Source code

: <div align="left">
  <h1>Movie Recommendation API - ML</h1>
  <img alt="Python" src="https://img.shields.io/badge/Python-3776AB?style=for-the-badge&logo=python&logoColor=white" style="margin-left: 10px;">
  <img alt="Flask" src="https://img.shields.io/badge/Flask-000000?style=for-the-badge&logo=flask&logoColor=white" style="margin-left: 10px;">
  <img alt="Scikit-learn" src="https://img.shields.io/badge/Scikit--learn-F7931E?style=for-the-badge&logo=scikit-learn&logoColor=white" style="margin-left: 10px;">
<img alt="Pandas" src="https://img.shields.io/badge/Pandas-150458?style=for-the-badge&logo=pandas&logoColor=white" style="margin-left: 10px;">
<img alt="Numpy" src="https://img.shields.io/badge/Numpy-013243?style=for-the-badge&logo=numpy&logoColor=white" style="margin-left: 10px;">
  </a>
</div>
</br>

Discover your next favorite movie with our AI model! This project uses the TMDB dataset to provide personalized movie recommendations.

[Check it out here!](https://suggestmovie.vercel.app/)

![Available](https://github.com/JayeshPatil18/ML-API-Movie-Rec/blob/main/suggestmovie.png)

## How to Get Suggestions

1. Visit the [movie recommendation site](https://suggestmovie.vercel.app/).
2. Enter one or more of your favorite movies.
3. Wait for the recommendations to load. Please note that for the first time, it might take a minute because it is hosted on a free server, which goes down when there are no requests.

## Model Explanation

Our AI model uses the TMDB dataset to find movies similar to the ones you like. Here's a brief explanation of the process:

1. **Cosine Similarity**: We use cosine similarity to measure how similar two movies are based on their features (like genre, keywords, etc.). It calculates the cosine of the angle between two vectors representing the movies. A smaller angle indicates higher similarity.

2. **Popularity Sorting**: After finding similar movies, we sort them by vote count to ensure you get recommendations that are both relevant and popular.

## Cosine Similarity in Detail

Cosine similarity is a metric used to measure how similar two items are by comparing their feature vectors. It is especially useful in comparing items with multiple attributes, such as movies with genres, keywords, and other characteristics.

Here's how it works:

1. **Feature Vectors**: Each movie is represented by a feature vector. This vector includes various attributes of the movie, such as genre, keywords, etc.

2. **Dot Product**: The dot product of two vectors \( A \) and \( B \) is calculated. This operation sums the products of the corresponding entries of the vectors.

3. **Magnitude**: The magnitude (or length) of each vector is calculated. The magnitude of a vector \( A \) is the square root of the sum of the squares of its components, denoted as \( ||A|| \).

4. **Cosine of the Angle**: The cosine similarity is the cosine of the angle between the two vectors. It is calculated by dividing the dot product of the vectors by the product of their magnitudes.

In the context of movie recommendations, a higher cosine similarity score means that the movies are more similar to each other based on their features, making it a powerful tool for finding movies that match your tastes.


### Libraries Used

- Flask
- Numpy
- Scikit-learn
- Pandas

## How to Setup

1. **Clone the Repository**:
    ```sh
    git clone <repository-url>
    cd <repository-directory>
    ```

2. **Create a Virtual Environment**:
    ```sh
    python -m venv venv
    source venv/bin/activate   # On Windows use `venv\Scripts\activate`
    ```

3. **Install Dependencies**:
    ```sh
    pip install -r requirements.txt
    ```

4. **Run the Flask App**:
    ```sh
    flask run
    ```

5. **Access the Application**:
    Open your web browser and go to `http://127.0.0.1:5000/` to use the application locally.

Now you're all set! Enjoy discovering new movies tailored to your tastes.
...
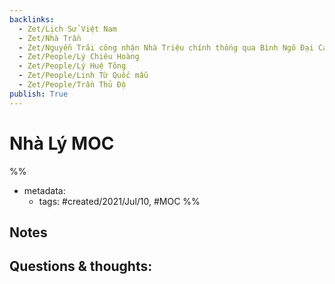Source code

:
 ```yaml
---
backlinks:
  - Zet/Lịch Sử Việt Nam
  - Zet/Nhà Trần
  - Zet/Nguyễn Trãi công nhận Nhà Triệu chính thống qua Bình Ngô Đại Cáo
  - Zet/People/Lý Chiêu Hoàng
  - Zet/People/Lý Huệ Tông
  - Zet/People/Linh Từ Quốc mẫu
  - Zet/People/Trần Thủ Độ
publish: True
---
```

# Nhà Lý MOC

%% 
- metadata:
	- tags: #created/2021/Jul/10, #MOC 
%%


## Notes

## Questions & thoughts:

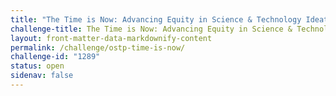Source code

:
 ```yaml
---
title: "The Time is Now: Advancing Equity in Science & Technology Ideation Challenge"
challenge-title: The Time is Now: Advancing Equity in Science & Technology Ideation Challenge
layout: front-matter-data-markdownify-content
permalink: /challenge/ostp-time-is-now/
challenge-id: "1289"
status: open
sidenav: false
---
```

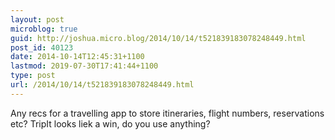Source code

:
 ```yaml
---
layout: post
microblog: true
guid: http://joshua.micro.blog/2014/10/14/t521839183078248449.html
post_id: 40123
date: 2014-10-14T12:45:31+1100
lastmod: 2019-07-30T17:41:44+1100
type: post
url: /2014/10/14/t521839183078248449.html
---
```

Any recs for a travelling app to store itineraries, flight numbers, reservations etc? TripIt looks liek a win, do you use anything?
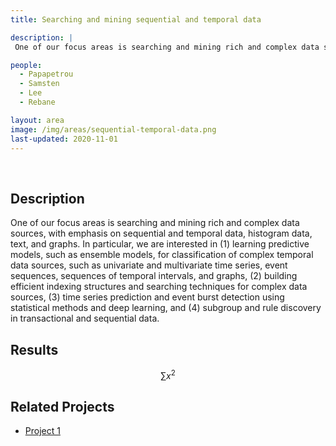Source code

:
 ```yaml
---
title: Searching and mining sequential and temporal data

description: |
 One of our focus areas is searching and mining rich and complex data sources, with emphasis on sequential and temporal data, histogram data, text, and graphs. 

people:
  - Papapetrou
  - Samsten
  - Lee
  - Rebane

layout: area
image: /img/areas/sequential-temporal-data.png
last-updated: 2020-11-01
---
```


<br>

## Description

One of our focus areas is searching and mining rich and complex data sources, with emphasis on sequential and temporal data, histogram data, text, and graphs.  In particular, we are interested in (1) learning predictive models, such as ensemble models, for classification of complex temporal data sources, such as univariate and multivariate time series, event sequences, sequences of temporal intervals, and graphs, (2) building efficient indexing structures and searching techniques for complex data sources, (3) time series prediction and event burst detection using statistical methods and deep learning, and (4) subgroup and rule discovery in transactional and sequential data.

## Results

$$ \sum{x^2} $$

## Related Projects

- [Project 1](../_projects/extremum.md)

## THE PROBLEM:
Write out exactly the lines that fall from the line with "[Check it out" to the line with "1. Visit the" in the records above, keeping both ends.

## RESPONSE:
[Check it out here!](https://suggestmovie.vercel.app/)

![Available](https://github.com/JayeshPatil18/ML-API-Movie-Rec/blob/main/suggestmovie.png)

## How to Get Suggestions

1. Visit the [movie recommendation site](https://suggestmovie.vercel.app/).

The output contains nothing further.